One chart -- that's all I need. One chart to convince me, and hopefully you, that natural gas is the trade you must be in for the rest of the summer and into the third quarter. Only one chart from the Energy Information Administration -- and here it is:
This chart shows the amount of nat gas in storage, now hovering around 3.1Tcf, against the five-year weighted average of storage, represented by the shaded area. The first read gives you what you already know: Since the first of the year, natural gas has been a glutted market. The industry has overproduced, because of a surge in hydraulic fracturing and because leases in gas fields have forced many wells to be drilled, despite their economics.
We had a very mild winter, and usage for nat gas was lighter than in virtually every recent season. Utilities' conversions to natural gas and conversions of trucks and other vehicles to natural gas have been slow, finding little political support despite the many advantages. Consequently, since the first of the year, we've seen storage greatly exceed the five-year average, and the fuel trades as low as under $2/mcf.
We know all that.
But look at the trajectories of the two lines now, entering the late summer and into the fourth quarter. Look carefully. That's right -- the current storage is quickly converging to the five-year average and looks like it will drop beneath that shaded area if the trends continue, by the end of the fourth quarter.

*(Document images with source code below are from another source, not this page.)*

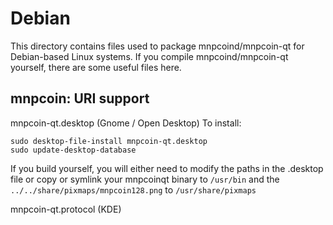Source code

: 
Debian
====================
This directory contains files used to package mnpcoind/mnpcoin-qt
for Debian-based Linux systems. If you compile mnpcoind/mnpcoin-qt yourself, there are some useful files here.

## mnpcoin: URI support ##


mnpcoin-qt.desktop  (Gnome / Open Desktop)
To install:

	sudo desktop-file-install mnpcoin-qt.desktop
	sudo update-desktop-database

If you build yourself, you will either need to modify the paths in
the .desktop file or copy or symlink your mnpcoinqt binary to `/usr/bin`
and the `../../share/pixmaps/mnpcoin128.png` to `/usr/share/pixmaps`

mnpcoin-qt.protocol (KDE)

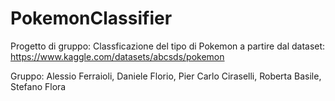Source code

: # PokemonClassifier
 
Progetto di gruppo: Classficazione del tipo di Pokemon a partire dal dataset: https://www.kaggle.com/datasets/abcsds/pokemon

Gruppo: Alessio Ferraioli, Daniele Florio, Pier Carlo Ciraselli, Roberta Basile, Stefano Flora
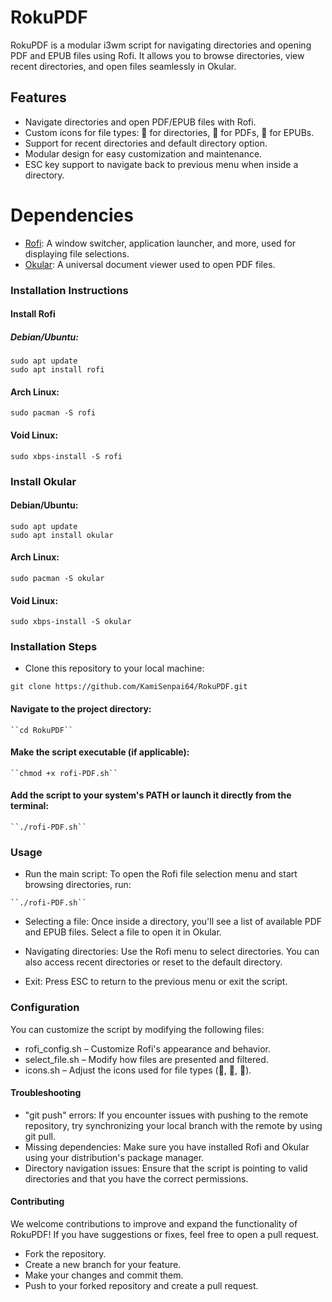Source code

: # RokuPDF

RokuPDF is a modular i3wm script for navigating directories and opening PDF and EPUB files using Rofi. It allows you to browse directories, view recent directories, and open files seamlessly in Okular.

## Features
- Navigate directories and open PDF/EPUB files with Rofi.
- Custom icons for file types: 📂 for directories, 📄 for PDFs, 📖 for EPUBs.
- Support for recent directories and default directory option.
- Modular design for easy customization and maintenance.
- ESC key support to navigate back to previous menu when inside a directory.

# Dependencies

- [Rofi](https://github.com/davatorium/rofi): A window switcher, application launcher, and more, used for displaying file selections.
- [Okular](https://github.com/KDE/okular): A universal document viewer used to open PDF files.

### Installation Instructions

#### Install Rofi
##### Debian/Ubuntu:

    sudo apt update
    sudo apt install rofi

#### Arch Linux:

    sudo pacman -S rofi

#### Void Linux:

    sudo xbps-install -S rofi

### Install Okular

#### Debian/Ubuntu:

    sudo apt update
    sudo apt install okular

#### Arch Linux:

    sudo pacman -S okular

#### Void Linux:

    sudo xbps-install -S okular

### Installation Steps

   - Clone this repository to your local machine:

    git clone https://github.com/KamiSenpai64/RokuPDF.git

#### Navigate to the project directory:

    ``cd RokuPDF``

#### Make the script executable (if applicable):

    ``chmod +x rofi-PDF.sh``

#### Add the script to your system's PATH or launch it directly from the terminal:

    ``./rofi-PDF.sh``

### Usage

   - Run the main script: To open the Rofi file selection menu and start browsing directories, run:

    ``./rofi-PDF.sh``

   - Selecting a file: Once inside a directory, you'll see a list of available PDF and EPUB files. Select a file to open it in Okular.

   - Navigating directories: Use the Rofi menu to select directories. You can also access recent directories or reset to the default directory.

   - Exit: Press ESC to return to the previous menu or exit the script.

### Configuration

You can customize the script by modifying the following files:

   - rofi_config.sh – Customize Rofi's appearance and behavior.
   - select_file.sh – Modify how files are presented and filtered.
   - icons.sh – Adjust the icons used for file types (📂, 📄, 📖).

#### Troubleshooting

   - "git push" errors: If you encounter issues with pushing to the remote repository, try synchronizing your local branch with the remote by using git pull.
   - Missing dependencies: Make sure you have installed Rofi and Okular using your distribution's package manager.
   - Directory navigation issues: Ensure that the script is pointing to valid directories and that you have the correct permissions.

#### Contributing

We welcome contributions to improve and expand the functionality of RokuPDF! If you have suggestions or fixes, feel free to open a pull request.

   - Fork the repository.
   - Create a new branch for your feature.
   - Make your changes and commit them.
   - Push to your forked repository and create a pull request.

That because the big natural gas companies have had some limited success with sequestering of wells, led by Chesapeake Energy (CHK), which has begun to drop production. Some power conversions from coal to natural gas are about to be completed. But the biggest support for natural gas has come from the weather, a historic heat wave across the middle of the country that began in late June and has continued with little relief through July and, if forecasts are correct, into August. That has put unprecedented pressure on power grids to produce power for air conditioning, which is by far the single biggest user of natural gas.
The heat wave is quickly eating up the surplus of natural gas.
It's already having its effect on the price of natural gas, which now trades over $3.10/mcf and is, I believe, on its way to over $4 by sometime early in the fourth quarter. That's a doubling of price that is not yet reflected in any way in the dedicated natural-gas stocks. This makes nat-gas stocks not only the best value sector in energy but some of the best medium-term stocks to own in the entire S&P 500, in my view.
The names I will give you to buy and hold for the next several months will come as no surprise to regular readers, as my favorites in the space haven't changed at all. They include Encana (ECA), Ultra Petroleum (UPL), Devon Energy (DVN), Exco Resources (XCO) and SandRidge Energy (SD). Don't be fooled particularly by Encana -- every piece of news of the Michigan price-fixing scandal that drops its stock is an opportunity to buy, just like the rest of these names.
There's still value in the energy space -- in natural gas.